All SIP traffic through the proxy server is logged to the homer server, but the homer server is receiving SIP packets on the capture interface and sending out SIP messages through the network access eth0 port. The messages are being processed from the on_reply route. The default config for the capture node is to capture all SIP packets, but this seems to create the problem. Here is the route and onreply_route default config:
route { sip_capture(); exit; }
onreply_route { sip_capture(); exit; }
If I replace the onreply_route exit; with drop; then the capture server no longer sends SIP messages out the eth0 interface and everything seems to work as expected.
So my question; what is the difference between a drop; and exit; within the on_reply route and how the hell is the capture server sending messages out the eth0 network interface when the server is 100% bound to eth1 capture interface?
Any insight or guidance is appreciated.
Thanks.
JR
On 01/16/2012 09:11 PM, JR Richardson wrote:
So my question; what is the difference between a drop; and exit; within the on_reply route
Remember that an onreply_route is a callback that allows you to intercept a reply, but the reply is forwarded by default afterward (if using stateful forwarding). This is different from a request route, where it's up to you to marshal everything, and to explicitly forward the message.
Thus, exiting an onreply_route has null effect.
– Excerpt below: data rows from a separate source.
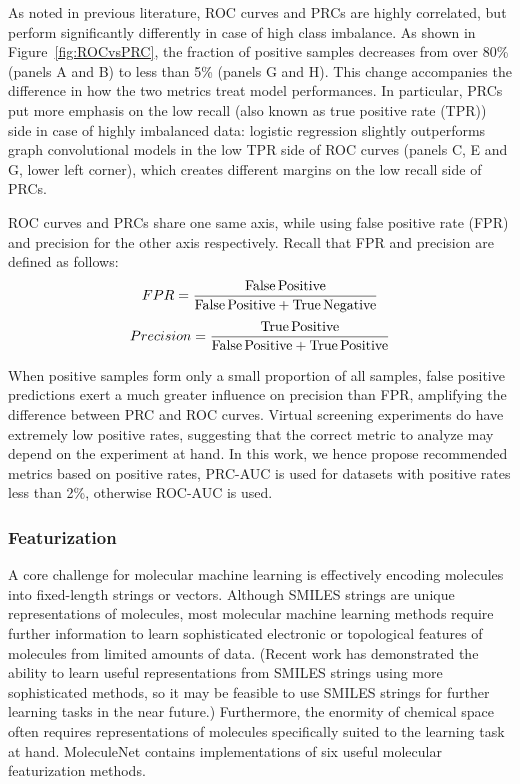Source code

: As noted in previous literature\cite{PRC}, ROC curves and PRCs are highly correlated, but perform significantly differently in case of high class imbalance. As shown in Figure~\ref{fig:ROCvsPRC}, the fraction of positive samples decreases from over 80\% (panels A and B) to less than 5\% (panels G and H). This change accompanies the difference in how the two metrics treat model performances. In particular, PRCs put more emphasis on the low recall (also known as true positive rate (TPR)) side in case of highly imbalanced data: logistic regression slightly outperforms graph convolutional models in the low TPR side of ROC curves (panels C, E and G, lower left corner), which creates different margins on the low recall side of PRCs.

ROC curves and PRCs share one same axis, while using false positive rate (FPR) and precision for the other axis respectively. Recall that FPR and precision are defined as follows:
\begin{equation*}
    \small
    FPR=\frac{\rm{False\,Positive}}{\rm{False\,Positive} + \rm{True\,Negative}}
\end{equation*}
\begin{equation*}
    \small
    Precision=\frac{\rm{True\,Positive}}{\rm{False\,Positive} + \rm{True\,Positive}}
\end{equation*}

When positive samples form only a small proportion of all samples, false positive predictions exert a much greater influence on precision than FPR, amplifying the difference between PRC and ROC curves. Virtual screening experiments do have extremely low positive rates, suggesting that the correct metric to analyze may depend on the experiment at hand. In this work, we hence propose recommended metrics based on positive rates, PRC-AUC is used for datasets with positive rates less than 2\%, otherwise ROC-AUC is used. 


\subsubsection{Featurization}

A core challenge for molecular machine learning is effectively encoding molecules into fixed-length strings or vectors. Although SMILES strings are unique representations of molecules, most molecular machine learning methods require further information to learn sophisticated electronic or topological features of molecules from limited amounts of data. (Recent work has demonstrated the ability to learn useful representations from SMILES strings using more sophisticated methods\cite{gomez2016automatic}, so it may be feasible to use SMILES strings for further learning tasks in the near future.) Furthermore, the enormity of chemical space often requires representations of molecules specifically suited to the learning task at hand. MoleculeNet contains implementations of six useful molecular featurization methods.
It doesn't do anything to stop the reply from being forwarded, because forwarding is the behaviour--the onreply_route is just a hook. In contrast, 'drop' explicitly drops the message and prevents further forwarding of the reply from taking place.
This is different than in a request route, where exiting precludes any forwarding action, because forwarding action must be taken explicitly -- e.g. t_relay().